We get why Sarah only praises Jacob—he's a war hero and it's easy to remember things more perfect than they actually were. Yet the book doesn't let us get away with thinking the same thing—Jacob's dad and Geertrui's memoir make sure of it.

Quote #9

Young Geordie and myself were warned to get ready. As we had not been in the battalion long, we were designated as bomb carriers and were given the harness with six ten-pound [4.5 kgs] mortar bombs to cart into action. We were issued with Dutch occupation money, maps, escape saws, forty rounds of .303 rifle ammo, two .36 grenades, an anti-tank grenade, a phosphorus bomb, and a pick and shovel, as well as the rifles we already had. (14.11)

Private Sims's account of war is a real-life memoir from what happened during the battle of Arnhem. It gives the book a sense of realism, like we're really witnessing the war in front of us, as it happens—it makes us think about what it was like for the soldiers who fought when they were fighting, not afterwards.

Quote #10

"Besides, all war is horrible, dreadful, I don't like to hear about it. And that war, Hitler's war, is still so much talked about here in the Netherlands, on and on, almost as if it only ended yesterday.

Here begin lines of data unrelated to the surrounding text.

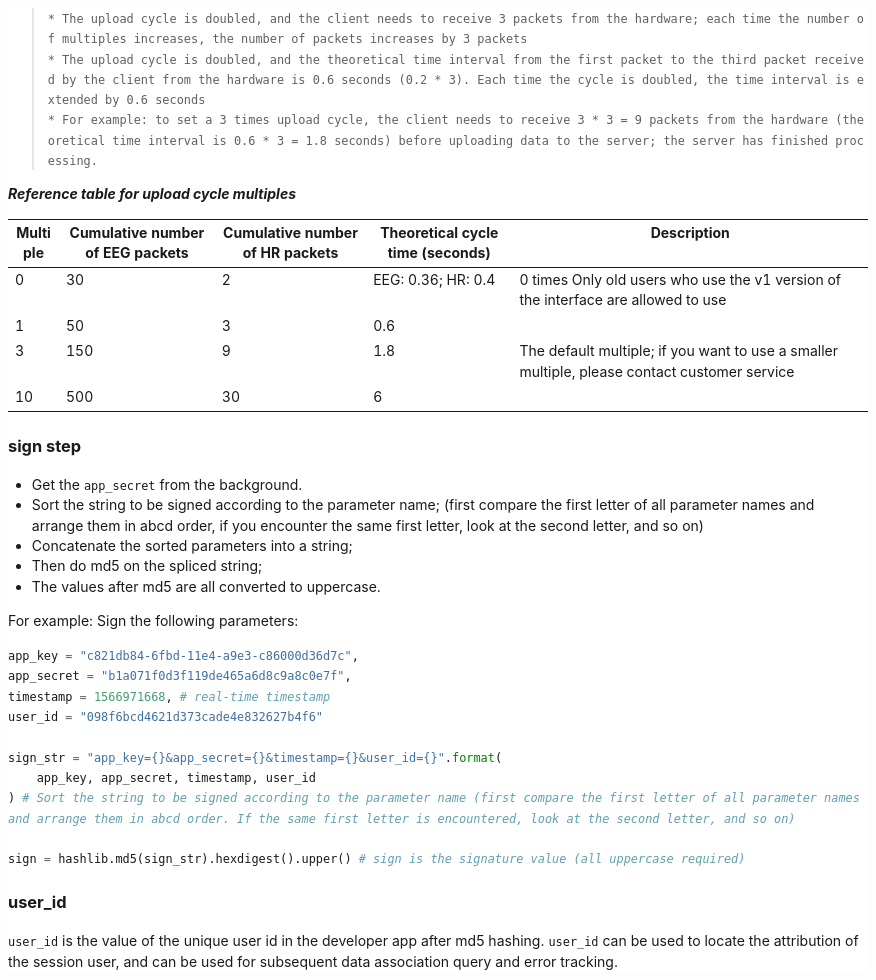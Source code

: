 >     * The upload cycle is doubled, and the client needs to receive 3 packets from the hardware; each time the number of multiples increases, the number of packets increases by 3 packets
>     * The upload cycle is doubled, and the theoretical time interval from the first packet to the third packet received by the client from the hardware is 0.6 seconds (0.2 * 3). Each time the cycle is doubled, the time interval is extended by 0.6 seconds
>     * For example: to set a 3 times upload cycle, the client needs to receive 3 * 3 = 9 packets from the hardware (theoretical time interval is 0.6 * 3 = 1.8 seconds) before uploading data to the server; the server has finished processing.
    
***Reference table for upload cycle multiples***

Multiple | Cumulative number of EEG packets | Cumulative number of HR packets | Theoretical cycle time (seconds) | Description
---|---|---|---|---
0 | 30 | 2 | EEG: 0.36; HR: 0.4 | 0 times Only old users who use the v1 version of the interface are allowed to use
1 | 50 | 3 | 0.6 |
3 | 150 | 9 | 1.8 | The default multiple; if you want to use a smaller multiple, please contact customer service
10 | 500 | 30 | 6 |

### sign step

* Get the `app_secret` from the background.
* Sort the string to be signed according to the parameter name; (first compare the first letter of all parameter names and arrange them in abcd order, if you encounter the same first letter, look at the second letter, and so on)
* Concatenate the sorted parameters into a string;
* Then do md5 on the spliced ​​string;
* The values ​​after md5 are all converted to uppercase.

For example: Sign the following parameters:

```Python
app_key = "c821db84-6fbd-11e4-a9e3-c86000d36d7c",
app_secret = "b1a071f0d3f119de465a6d8c9a8c0e7f",
timestamp = 1566971668, # real-time timestamp
user_id = "098f6bcd4621d373cade4e832627b4f6"

sign_str = "app_key={}&app_secret={}&timestamp={}&user_id={}".format(
    app_key, app_secret, timestamp, user_id
) # Sort the string to be signed according to the parameter name (first compare the first letter of all parameter names and arrange them in abcd order. If the same first letter is encountered, look at the second letter, and so on)

sign = hashlib.md5(sign_str).hexdigest().upper() # sign is the signature value (all uppercase required)
```

### user_id

`user_id` is the value of the unique user id in the developer app after md5 hashing. `user_id` can be used to locate the attribution of the session user, and can be used for subsequent data association query and error tracking.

I wish people would stop. So much pain, why do we go on remembering it so much? It would be better if we forgot. But people say, no, we must always remember so that nothing like it ever happens again. To which I ask, when has the human race ever forgotten about their wars, and how much has that prevented another being fought?" (14.56)

Tessel might ask Jacob this, but we (the audience) are being asked to think about it too. Is it important to remember war? Does doing so keep us from fighting again? We'd like to think it does, but look around the world—there has been plenty of war since WWII ended. Does that mean Tessel is right?